**Task directions**: Write out each line of the records that has "safety" in it.

**Records for the exercise**:
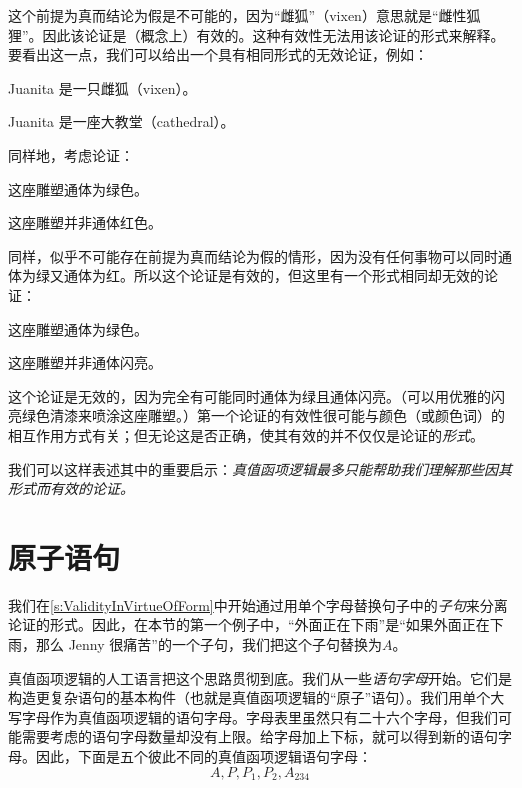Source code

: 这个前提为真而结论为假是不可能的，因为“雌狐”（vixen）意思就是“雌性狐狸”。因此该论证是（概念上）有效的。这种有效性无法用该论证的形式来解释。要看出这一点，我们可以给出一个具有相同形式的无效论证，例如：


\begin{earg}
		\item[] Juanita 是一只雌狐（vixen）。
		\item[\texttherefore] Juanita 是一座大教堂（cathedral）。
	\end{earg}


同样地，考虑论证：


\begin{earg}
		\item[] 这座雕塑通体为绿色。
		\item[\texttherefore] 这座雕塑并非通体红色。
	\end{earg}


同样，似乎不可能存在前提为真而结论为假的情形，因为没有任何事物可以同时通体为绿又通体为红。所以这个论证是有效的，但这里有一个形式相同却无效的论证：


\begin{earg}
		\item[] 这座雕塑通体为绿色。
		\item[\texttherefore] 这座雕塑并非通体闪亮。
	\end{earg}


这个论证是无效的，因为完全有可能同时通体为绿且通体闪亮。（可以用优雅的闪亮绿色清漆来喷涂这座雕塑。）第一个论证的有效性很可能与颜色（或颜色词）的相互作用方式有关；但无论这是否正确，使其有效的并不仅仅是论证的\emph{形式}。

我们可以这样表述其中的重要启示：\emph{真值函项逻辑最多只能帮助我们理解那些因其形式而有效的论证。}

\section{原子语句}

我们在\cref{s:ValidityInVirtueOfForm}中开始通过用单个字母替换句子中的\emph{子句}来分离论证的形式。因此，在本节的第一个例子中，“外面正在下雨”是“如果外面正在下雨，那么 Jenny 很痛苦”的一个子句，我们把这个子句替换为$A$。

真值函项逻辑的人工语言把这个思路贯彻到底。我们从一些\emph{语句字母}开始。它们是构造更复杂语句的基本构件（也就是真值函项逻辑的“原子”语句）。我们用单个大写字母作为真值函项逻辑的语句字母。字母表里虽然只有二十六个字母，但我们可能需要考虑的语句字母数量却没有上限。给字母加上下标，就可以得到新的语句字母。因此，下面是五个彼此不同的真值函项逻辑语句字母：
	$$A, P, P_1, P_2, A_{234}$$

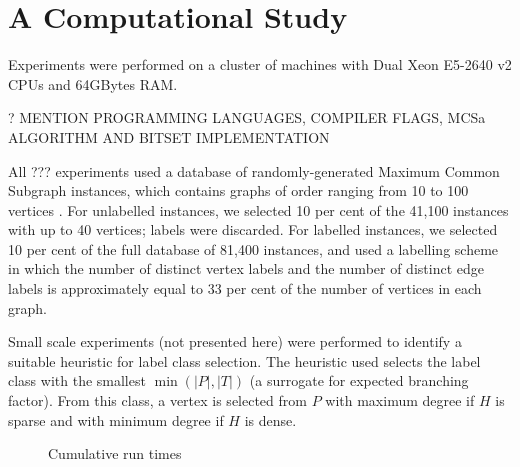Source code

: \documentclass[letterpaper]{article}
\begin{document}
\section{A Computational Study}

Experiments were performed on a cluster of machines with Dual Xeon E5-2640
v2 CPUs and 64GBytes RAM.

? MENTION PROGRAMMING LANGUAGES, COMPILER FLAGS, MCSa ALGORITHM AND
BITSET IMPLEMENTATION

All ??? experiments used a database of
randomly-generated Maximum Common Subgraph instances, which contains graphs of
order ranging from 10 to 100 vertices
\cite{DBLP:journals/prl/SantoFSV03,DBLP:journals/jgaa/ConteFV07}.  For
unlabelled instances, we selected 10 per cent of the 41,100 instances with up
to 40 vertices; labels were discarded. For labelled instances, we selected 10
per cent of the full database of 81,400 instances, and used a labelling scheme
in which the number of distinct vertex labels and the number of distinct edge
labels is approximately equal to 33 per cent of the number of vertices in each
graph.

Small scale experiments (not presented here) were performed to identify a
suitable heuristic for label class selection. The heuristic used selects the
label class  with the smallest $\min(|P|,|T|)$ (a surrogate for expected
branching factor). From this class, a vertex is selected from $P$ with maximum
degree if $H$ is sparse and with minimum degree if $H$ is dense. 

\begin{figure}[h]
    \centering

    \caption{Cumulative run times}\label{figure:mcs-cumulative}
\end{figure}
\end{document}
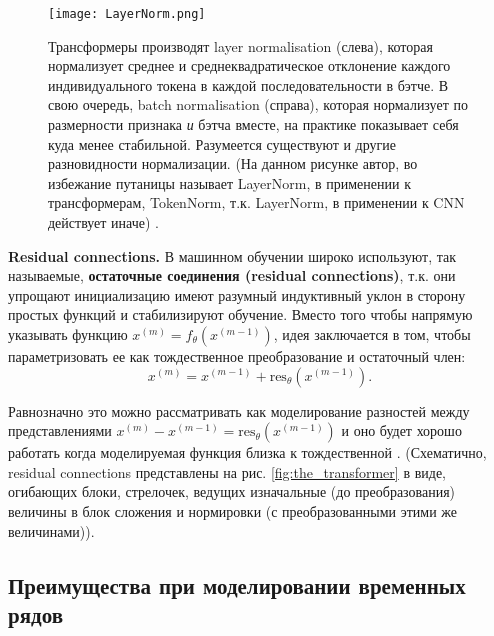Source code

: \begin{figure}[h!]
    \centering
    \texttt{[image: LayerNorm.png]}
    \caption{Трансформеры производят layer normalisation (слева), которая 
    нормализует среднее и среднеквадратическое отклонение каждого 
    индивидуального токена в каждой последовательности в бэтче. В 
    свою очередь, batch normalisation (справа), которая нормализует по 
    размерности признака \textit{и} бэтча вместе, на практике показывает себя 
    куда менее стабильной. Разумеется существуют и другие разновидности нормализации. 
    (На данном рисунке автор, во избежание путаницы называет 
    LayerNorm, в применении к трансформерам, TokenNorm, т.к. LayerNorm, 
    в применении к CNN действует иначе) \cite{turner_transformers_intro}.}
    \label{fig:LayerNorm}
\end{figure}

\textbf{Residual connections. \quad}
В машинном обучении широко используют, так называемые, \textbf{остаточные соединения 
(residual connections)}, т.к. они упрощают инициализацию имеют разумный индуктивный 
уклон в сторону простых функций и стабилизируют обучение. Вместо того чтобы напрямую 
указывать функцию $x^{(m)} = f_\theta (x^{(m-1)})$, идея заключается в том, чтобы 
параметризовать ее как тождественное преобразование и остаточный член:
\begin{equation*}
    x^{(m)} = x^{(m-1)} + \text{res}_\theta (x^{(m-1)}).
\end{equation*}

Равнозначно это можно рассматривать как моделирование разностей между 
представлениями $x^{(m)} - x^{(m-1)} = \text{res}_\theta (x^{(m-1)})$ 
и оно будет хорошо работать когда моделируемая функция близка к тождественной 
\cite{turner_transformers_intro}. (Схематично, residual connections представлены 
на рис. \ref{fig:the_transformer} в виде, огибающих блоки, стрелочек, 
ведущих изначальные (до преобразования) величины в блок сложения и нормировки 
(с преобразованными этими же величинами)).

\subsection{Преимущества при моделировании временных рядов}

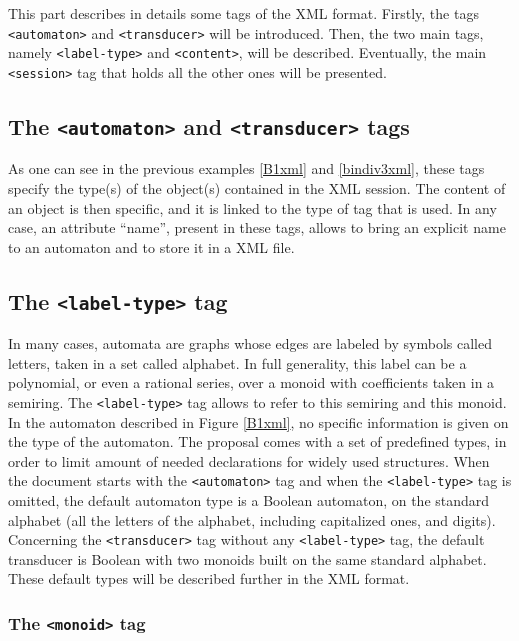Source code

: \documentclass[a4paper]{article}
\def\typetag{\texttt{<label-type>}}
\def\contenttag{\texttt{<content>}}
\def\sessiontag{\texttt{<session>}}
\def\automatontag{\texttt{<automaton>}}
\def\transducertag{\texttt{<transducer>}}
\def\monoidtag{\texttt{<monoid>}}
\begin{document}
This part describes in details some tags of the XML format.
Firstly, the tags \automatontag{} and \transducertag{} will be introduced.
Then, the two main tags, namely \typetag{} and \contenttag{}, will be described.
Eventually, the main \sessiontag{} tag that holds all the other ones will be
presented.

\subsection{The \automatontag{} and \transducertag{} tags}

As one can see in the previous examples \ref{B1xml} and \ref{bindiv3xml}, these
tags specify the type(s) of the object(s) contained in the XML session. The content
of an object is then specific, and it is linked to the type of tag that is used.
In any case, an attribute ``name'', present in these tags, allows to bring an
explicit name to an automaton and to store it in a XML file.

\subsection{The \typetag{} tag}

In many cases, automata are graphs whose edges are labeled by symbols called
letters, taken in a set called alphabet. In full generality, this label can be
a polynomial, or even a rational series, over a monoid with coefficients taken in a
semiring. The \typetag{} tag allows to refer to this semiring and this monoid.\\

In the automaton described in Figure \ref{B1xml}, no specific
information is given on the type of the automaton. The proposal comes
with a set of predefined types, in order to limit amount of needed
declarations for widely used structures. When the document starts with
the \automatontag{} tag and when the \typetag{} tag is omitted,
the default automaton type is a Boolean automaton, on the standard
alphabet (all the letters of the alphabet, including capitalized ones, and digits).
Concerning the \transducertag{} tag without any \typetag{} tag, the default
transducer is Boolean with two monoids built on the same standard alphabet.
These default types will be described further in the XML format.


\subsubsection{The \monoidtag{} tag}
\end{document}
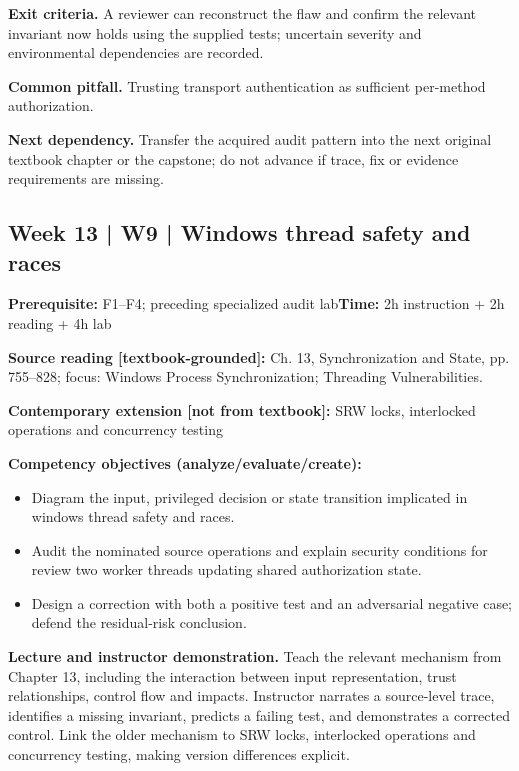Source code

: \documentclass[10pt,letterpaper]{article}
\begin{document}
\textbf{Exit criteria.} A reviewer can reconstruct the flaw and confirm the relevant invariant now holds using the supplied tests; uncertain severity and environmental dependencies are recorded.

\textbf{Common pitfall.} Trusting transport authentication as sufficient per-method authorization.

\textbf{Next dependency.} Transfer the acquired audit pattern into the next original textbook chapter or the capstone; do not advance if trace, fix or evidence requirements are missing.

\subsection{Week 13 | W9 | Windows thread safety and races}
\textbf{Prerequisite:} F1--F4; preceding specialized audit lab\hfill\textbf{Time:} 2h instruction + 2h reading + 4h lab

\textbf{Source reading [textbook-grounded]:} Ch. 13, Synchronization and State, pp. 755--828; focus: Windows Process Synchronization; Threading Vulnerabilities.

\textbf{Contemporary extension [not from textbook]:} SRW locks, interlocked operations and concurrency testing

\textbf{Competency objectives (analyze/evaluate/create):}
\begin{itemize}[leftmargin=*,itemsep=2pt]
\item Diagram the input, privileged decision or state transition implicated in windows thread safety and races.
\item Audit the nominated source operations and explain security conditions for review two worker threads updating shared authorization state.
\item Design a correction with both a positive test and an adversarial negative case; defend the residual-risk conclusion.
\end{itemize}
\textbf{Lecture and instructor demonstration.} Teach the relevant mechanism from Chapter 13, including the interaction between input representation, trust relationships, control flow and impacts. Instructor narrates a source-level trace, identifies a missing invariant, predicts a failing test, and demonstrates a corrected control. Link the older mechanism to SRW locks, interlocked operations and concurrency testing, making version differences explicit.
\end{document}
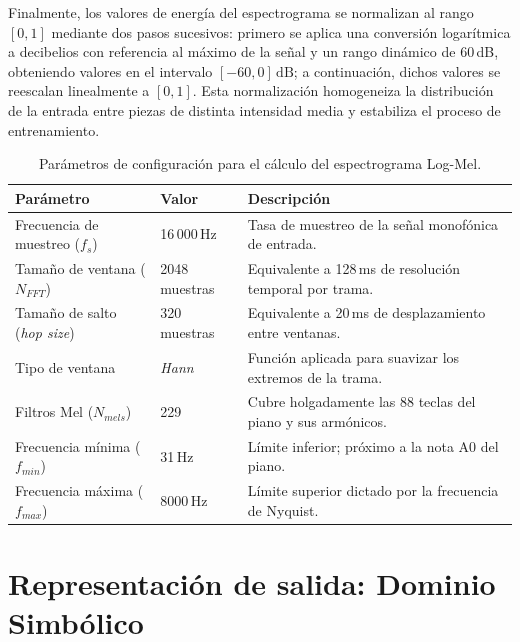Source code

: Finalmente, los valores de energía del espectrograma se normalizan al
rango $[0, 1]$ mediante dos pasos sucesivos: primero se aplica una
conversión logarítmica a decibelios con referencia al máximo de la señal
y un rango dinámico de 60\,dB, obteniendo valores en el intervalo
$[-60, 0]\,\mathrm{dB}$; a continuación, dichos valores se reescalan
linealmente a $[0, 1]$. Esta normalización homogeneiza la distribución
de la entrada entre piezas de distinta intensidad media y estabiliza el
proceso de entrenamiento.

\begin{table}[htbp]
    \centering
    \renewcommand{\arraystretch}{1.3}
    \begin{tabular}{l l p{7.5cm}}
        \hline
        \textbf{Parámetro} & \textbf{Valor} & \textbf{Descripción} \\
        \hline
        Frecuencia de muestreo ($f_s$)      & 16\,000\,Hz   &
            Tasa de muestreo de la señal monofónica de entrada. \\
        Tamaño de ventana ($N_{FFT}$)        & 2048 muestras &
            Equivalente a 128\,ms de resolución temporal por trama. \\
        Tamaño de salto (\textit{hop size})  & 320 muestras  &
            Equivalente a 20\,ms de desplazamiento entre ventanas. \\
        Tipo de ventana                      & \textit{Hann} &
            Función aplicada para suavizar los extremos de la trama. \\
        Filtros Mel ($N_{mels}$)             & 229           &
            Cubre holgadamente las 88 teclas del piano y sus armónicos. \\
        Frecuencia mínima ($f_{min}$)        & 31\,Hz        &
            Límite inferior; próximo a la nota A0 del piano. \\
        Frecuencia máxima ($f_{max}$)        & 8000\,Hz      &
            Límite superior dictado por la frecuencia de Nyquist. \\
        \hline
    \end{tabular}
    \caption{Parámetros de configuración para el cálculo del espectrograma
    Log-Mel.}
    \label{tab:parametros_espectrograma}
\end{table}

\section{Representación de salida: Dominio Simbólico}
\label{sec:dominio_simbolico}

**Output below**:
\subsection{Week 13 | W9 | Windows thread safety and races}
\item Diagram the input, privileged decision or state transition implicated in windows thread safety and races.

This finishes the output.